Snapshot rows use: EntityId, EntityName, EntityKeyword. The generated snapshot also stores CreatedOn and MediaType for audit/debug purposes.

Evaluation and web UI

Evaluation: Upload an Excel file with columns NewsId, Headline, Newstext, EntityIds (comma-separated gold entity IDs).

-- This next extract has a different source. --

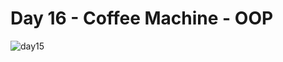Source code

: # Day 16 - Coffee Machine - OOP
![day15](https://github.com/user-attachments/assets/974a1f62-ab36-4a3d-bb73-ef41179a7f13)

The app runs the same matching pipeline per row and writes a results CSV (TP/FP/FN, etc.).
Web UI: From the home page (/) you can upload an evaluation file and run evals; previous runs are listed. "View results" opens the results viewer for that run (/view?run_id=...), where you can inspect per-article matches and keyword highlights.
Entity test UI: /try sends headline/body to /match-entities and shows detected entities with matched terms.
Kalki test UI: /try-kalki sends headline/body/client keyword expressions to /kalki-match-entities and shows the four relevance flags plus the exact request/response payloads.

Summary

The system is intentionally simple:

entities are loaded from CSV
entities are normally loaded from the generated keyword snapshot
keyword rules are parsed into AND/OR groups
Aho-Corasick finds matching terms in article text
matched entities are returned directly

There is no semantic retrieval or secondary verification stage in the current application.